UK Home Secretary Signals Tougher Online Censorship Beyond Current Censorship Laws

Judging by the most recent statements made by UK Home Secretary Yvette Cooper, the government feels it will have to implement even more stringent speech-restrictive measures than those contained in the sweeping and controversial censorship law, the Online Safety Act.

Appearing on a BBC political talk show, Cooper kept beating the now well-established drum the ruling Labour has gone for in the wake of last year’s Southport killings, and subsequent mass protests – namely, to try to portray social media companies as somehow “a part of the crime,” which is verbatim how the cabinet minister put it.

One of the recurring themes these last weeks, since the Southport trial saw its conclusion, has been that tech companies are “morally responsible” for not deleting (that request came only last week) one of the violent videos viewed by the killer, Axel Rudakubana.

This request was made even though said companies are under no legal obligation to do that, until the spring of this year and the start of the enforcement of some parts of the Online Safety Act.

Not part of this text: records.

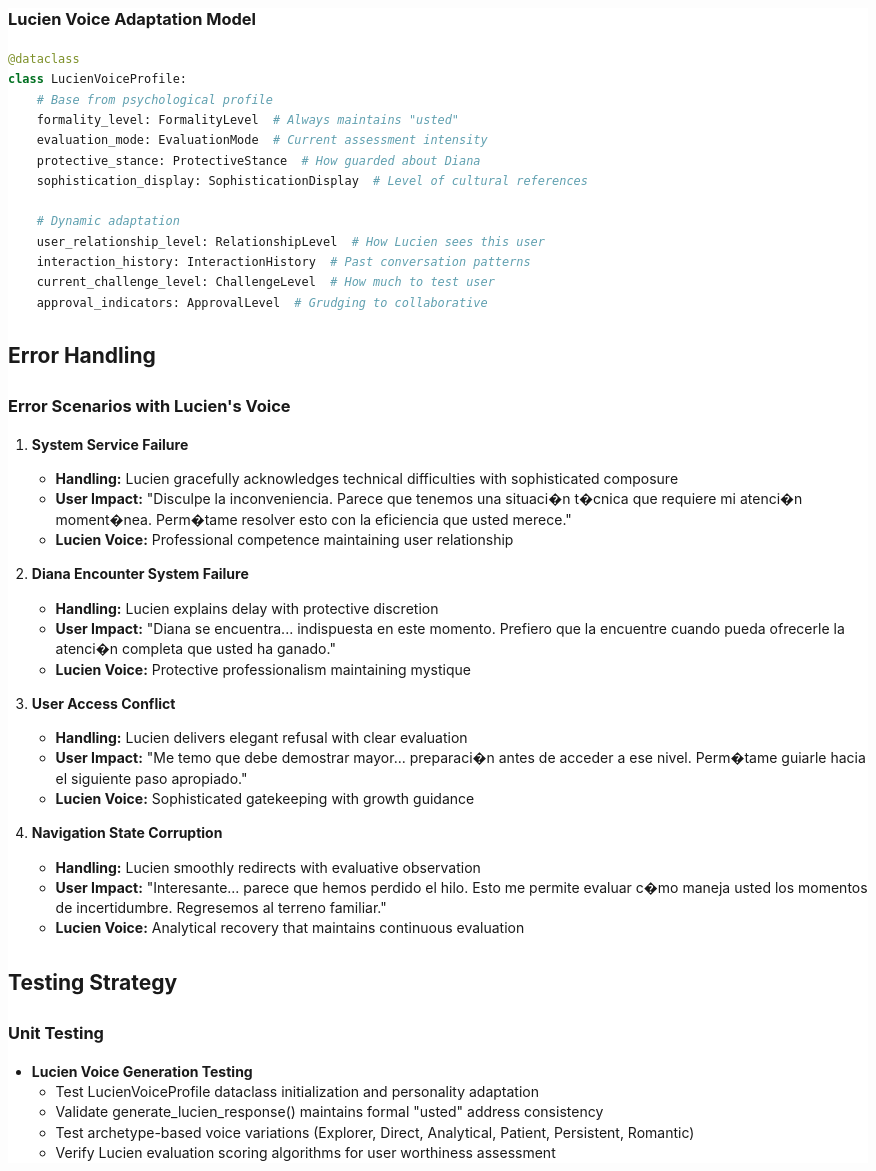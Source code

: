 ### Lucien Voice Adaptation Model
```python
@dataclass
class LucienVoiceProfile:
    # Base from psychological profile
    formality_level: FormalityLevel  # Always maintains "usted"
    evaluation_mode: EvaluationMode  # Current assessment intensity
    protective_stance: ProtectiveStance  # How guarded about Diana
    sophistication_display: SophisticationDisplay  # Level of cultural references

    # Dynamic adaptation
    user_relationship_level: RelationshipLevel  # How Lucien sees this user
    interaction_history: InteractionHistory  # Past conversation patterns
    current_challenge_level: ChallengeLevel  # How much to test user
    approval_indicators: ApprovalLevel  # Grudging to collaborative
```

## Error Handling

### Error Scenarios with Lucien's Voice

1. **System Service Failure**
   - **Handling:** Lucien gracefully acknowledges technical difficulties with sophisticated composure
   - **User Impact:** "Disculpe la inconveniencia. Parece que tenemos una situaci�n t�cnica que requiere mi atenci�n moment�nea. Perm�tame resolver esto con la eficiencia que usted merece."
   - **Lucien Voice:** Professional competence maintaining user relationship

2. **Diana Encounter System Failure**
   - **Handling:** Lucien explains delay with protective discretion
   - **User Impact:** "Diana se encuentra... indispuesta en este momento. Prefiero que la encuentre cuando pueda ofrecerle la atenci�n completa que usted ha ganado."
   - **Lucien Voice:** Protective professionalism maintaining mystique

3. **User Access Conflict**
   - **Handling:** Lucien delivers elegant refusal with clear evaluation
   - **User Impact:** "Me temo que debe demostrar mayor... preparaci�n antes de acceder a ese nivel. Perm�tame guiarle hacia el siguiente paso apropiado."
   - **Lucien Voice:** Sophisticated gatekeeping with growth guidance

4. **Navigation State Corruption**
   - **Handling:** Lucien smoothly redirects with evaluative observation
   - **User Impact:** "Interesante... parece que hemos perdido el hilo. Esto me permite evaluar c�mo maneja usted los momentos de incertidumbre. Regresemos al terreno familiar."
   - **Lucien Voice:** Analytical recovery that maintains continuous evaluation

## Testing Strategy

### Unit Testing
- **Lucien Voice Generation Testing**
  - Test LucienVoiceProfile dataclass initialization and personality adaptation
  - Validate generate_lucien_response() maintains formal "usted" address consistency
  - Test archetype-based voice variations (Explorer, Direct, Analytical, Patient, Persistent, Romantic)
  - Verify Lucien evaluation scoring algorithms for user worthiness assessment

The stage set that way, Cooper’s logic – or lack thereof – goes like this: “We are being clear that we are prepared to go further if the Online Safety Act measures are not working as effectively as we need them to do,” she told the host, Laura Kuenssberg.

There is no way to predict how social media firms will act once they are under obligation to remove certain types of content – and yet Cooper is already threatening to make the Online Safety Act even worse.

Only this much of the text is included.